He was a tall, slim, fair young man of about five-and-twenty. His not yet having taken his degree was not owing to laziness. He had first studied theology for a couple of years; but one day he had gone home and had appeared before his father in his office to say privately that he could not go on with it any longer, that his conscience would not let him be a priest.

His father sat gnawing the end of his pipe, and when he had listened to his son’s explanation, said:

“Well, well, you’re quite right, my boy, to give it up if you are so sure of what you’re doing. It’ll be worse for your mother; but I must try and talk to her.” So Einar went abroad to travel for a year and look about him, and on his return he had taken up philology.

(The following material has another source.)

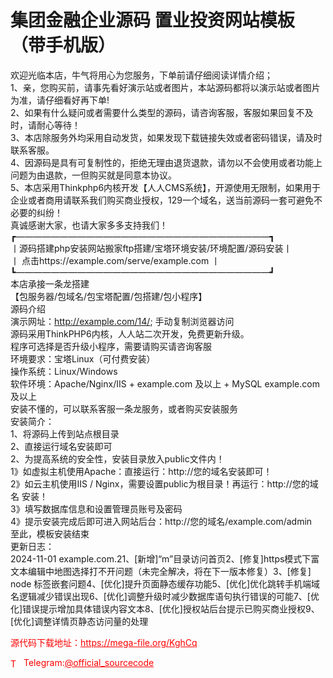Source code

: # 集团金融企业源码 置业投资网站模板（带手机版）

欢迎光临本店，牛气将用心为您服务，下单前请仔细阅读详情介绍；<br>1、亲，您购买前，请事先看好演示站或者图片，本站源码都将以演示站或者图片为准，请仔细看好再下单!<br>2、如果有什么疑问或者需要什么类型的源码，请咨询客服，客服如果回复不及时，请耐心等待！<br>3、本店除服务外均采用自动发货，如果发现下载链接失效或者密码错误，请及时联系客服。<br>4、因源码是具有可复制性的，拒绝无理由退货退款，请勿以不会使用或者功能上问题为由退款，一但购买就是同意本协议。<br>5、本店采用Thinkphp6内核开发【人人CMS系统】，开源使用无限制，如果用于企业或者商用请联系我们购买商业授权，129一个域名，送当前源码一套可避免不必要的纠纷！<br>真诚感谢大家，也请大家多多支持我们！<br>┏—————————————————————————————┓<br>丨源码搭建php安装网站搬家ftp搭建/宝塔环境安装/环境配置/源码安装丨<br>丨  点击https://example.com/serve/example.com     丨<br>┗—————————————————————————————┛<br>本店承接一条龙搭建<br>【包服务器/包域名/包宝塔配置/包搭建/包小程序】<br>源码介绍<br>演示网址：http://example.com/14/; 手动复制浏览器访问<br>源码采用ThinkPHP6内核，人人站二次开发，免费更新升级。<br>程序可选择是否升级小程序，需要请购买请咨询客服<br>环境要求：宝塔Linux（可付费安装）<br>操作系统：Linux/Windows<br>软件环境：Apache/Nginx/IIS + example.com 及以上 + MySQL example.com 及以上<br>安装不懂的，可以联系客服一条龙服务，或者购买安装服务<br>安装简介：<br>1、将源码上传到站点根目录<br>2、直接运行域名安装即可<br>2、为提高系统的安全性，安装目录放入public文件内！<br>  1》如虚拟主机使用Apache：直接运行：http://您的域名安装即可！<br>  2》如云主机使用IIS / Nginx，需要设置public为根目录！再运行：http://您的域名 安装！<br>  3》填写数据库信息和设置管理员账号及密码<br>  4》提示安装完成后即可进入网站后台：http://您的域名/example.com/admin<br>至此，模板安装结束<br>更新日志：<br>2024-11-01 example.com.21、[新增]“m”目录访问首页2、[修复]https模式下富文本编辑中地图选择打不开问题（未完全解决，将在下一版本修复）3、[修复] node 标签嵌套问题4、[优化]提升页面静态缓存功能5、[优化]优化跳转手机端域名逻辑减少错误出现6、[优化]调整升级时减少数据库语句执行错误的可能7、[优化]错误提示增加具体错误内容文本8、[优化]授权站后台提示已购买商业授权9、[优化]调整详情页静态访问量的处理<br>


<p style="color: red;">源代码下载地址：<a href="https://mega-file.org/KghCq" style="color: red;">https://mega-file.org/KghCq</a></p><p style="color: red;"><img src="https://cdn-icons-png.flaticon.com/512/2111/2111646.png" alt="Telegram Icon" style="width: 16px; vertical-align: middle; margin-right: 5px;">Telegram:<a href="https://t.me/official_sourcecode" style="color: red;">@official_sourcecode</a></p>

A week earlier he had heard in a letter from his mother of Wangen’s forgery, and it had at once excited his greatest astonishment, for he remembered with perfect distinctness how one day three or four years ago his father had come up to him and said: “Wangen’s got the better of me nicely to-day!” And then he had told him about the guarantee, but begged him not to tell any one, not even his mother. This had surprised him at the time, and perhaps it was for that very reason that he remembered it so distinctly.

“What shall I do?” he asked himself over and over again. It was possible there was some misunderstanding, but he nevertheless thought it best to write to his father about it.

He had had an answer to-day. The old man wrote that Einar was talking nonsense. He had never had anything to do with Wangen.

“Is it nonsense!” thought Einar as he paced his room. His father wrote quite confidently that it was all nonsense; but Einar took heaven to witness that it was not. The more he thought about it, the more certain he was that he remembered accurately.

“But what shall I do?” he said again; for he felt that he could not at once give in about it. “Suppose Wangen is innocent and I am the only person who can save him. Mother wrote too that Wangen had no witnesses. What shall I do?”

The inquiry was to take place in a few days, so he could not put off acting any longer.

“And father writes that he has never had anything to do with Wangen; so it cannot refer to some other matter than the one I remember. Is it possible that father is so forgetful, or——?”